If you've been considering using mentor sentences and need more proof than the feedback you read on TpT, this is the post for you! First, let me make sure you know about the FREE live webinars about mentor sentences that I am offering this summer. You can check them out here!

Now for the data! If you are all about the numbers, then you are going to love what I have for you!

In the upper grades, mentor sentences provide students the opportunity to notice and imitate grammar and craft in well-written sentences from mentor texts you love and use in the classroom. This is your opportunity to stop teaching grammar in isolation and teach mechanics, grammar, and craft together in your writing time.

Jeff Anderson says in his book, Mechanically Inclined, "Mechanics and grammar are inherently linked to craft… instead of separating them into different lessons, they should be merged whenever possible." 

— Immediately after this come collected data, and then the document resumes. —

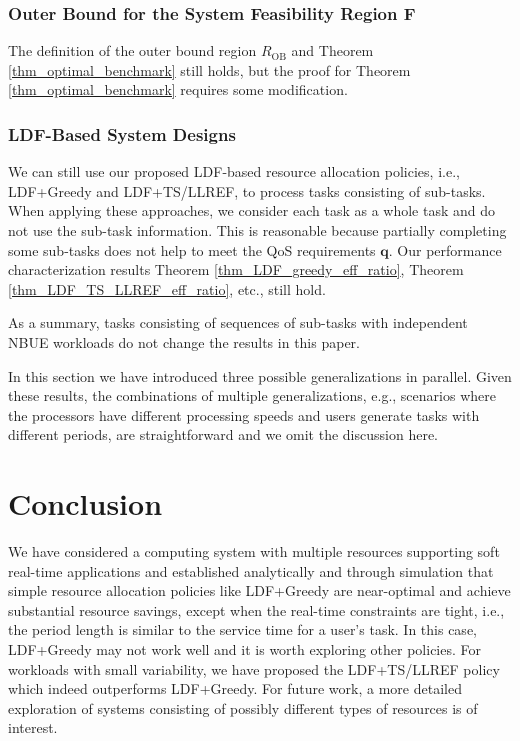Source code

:\documentclass[prodmode,acmtompecs]{acmsmall}
\newcommand{\reqvec}{\mathbf{q}}
\newcommand{\myComments}[1]{}
\newif\iftompecsonly
\newif\iftompecsextended
\newcommand{\tompecsonlyStart}{\iftompecsonly \myComments{TOMPECS only version: }}
\newcommand{\tompecsextendedStart}{\iftompecsextended  \myComments{TOMPECS extended version: }}
\newcommand{\commentEnd}{\myComments{End}}
\begin{document}
\subsubsection{Outer Bound for the System Feasibility Region F}

The definition of the outer bound region $R_{\text{OB}}$ and Theorem \ref{thm_optimal_benchmark} still holds, but the proof for Theorem \ref{thm_optimal_benchmark} requires some modification. 
\tompecsonlyStart
See the extended version of this paper \cite{EXT} for the details. 
\commentEnd\fi
\tompecsextendedStart
See Appendix \ref{appendix_pf_R_OB_subtask_model} for the details. 
\commentEnd\fi

\subsubsection{LDF-Based System Designs}

We can still use our proposed LDF-based resource allocation policies, i.e., LDF+Greedy and LDF+TS/LLREF, to process tasks consisting of sub-tasks. When applying these approaches, we consider each task as a whole task and do not use the sub-task information. This is reasonable because partially completing some sub-tasks does not help to meet the QoS requirements $\reqvec$. Our performance characterization results Theorem \ref{thm_LDF_greedy_eff_ratio}, Theorem \ref{thm_LDF_TS_LLREF_eff_ratio}, etc., still hold. 

As a summary, tasks consisting of sequences of sub-tasks with independent NBUE workloads do not change the results in this paper. 

In this section we have introduced three possible generalizations in parallel. Given these results, the combinations of multiple generalizations, e.g., scenarios where the processors have different processing speeds and users generate tasks with different periods, are straightforward and we omit the discussion here. 
\commentEnd\fi


\section{Conclusion}
We have considered a computing system with multiple resources supporting soft real-time applications and established analytically and through simulation that simple resource allocation policies like LDF+Greedy are near-optimal and achieve substantial resource savings, except when the real-time constraints are tight, i.e., the period length is similar to the service time for a user's task. 
In this case, LDF+Greedy may not work well and it is worth exploring other policies. 
For workloads with small variability, we have proposed the LDF+TS/LLREF policy which indeed outperforms LDF+Greedy. 
For future work, a more detailed exploration of systems consisting of possibly different types of resources is of interest. 
\end{document}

By integrating your grammar and writing together, students will apply what they've learned to their own writing! I know this from my experience and from the experiences of others, but I wanted to give you some hard evidence, too. 

In the lower grades, mentor sentences provide students the opportunity to read, learn vocabulary and/or grammar skills, and imitate grammar and craft in well-written sentences from mentor texts you love and use in the classroom. By using this balanced literacy approach, students will make the reading and writing connection! 

I asked some fellow teachers to provide beginning of the year and end of the year writing samples so that I could analyze them. I received samples from classes that didn't use mentor sentences and classes that did use mentor sentences consistently all year long. This was NOT an *official* case study since I was not able to match up students' gender, race, ability, etc. but I think the numbers will still speak for themselves.

First up, upper grades data: I created a rubric to score all of the writing samples (used for beginning and end of the year samples from all students). Mentor sentences improve style, grammar, and mechanics, so those are the only areas I scored. This rubric was used to score the upper grade students:

In this first graph, you will see the data from a combination of third and fourth graders. The yellow columns are the students who DID NOT have mentor sentence instruction, and the green columns are the students who DID have mentor sentence instruction consistently over the course of the year.
If all of these numbers just made your eyes cross, let me help dissect this data for you.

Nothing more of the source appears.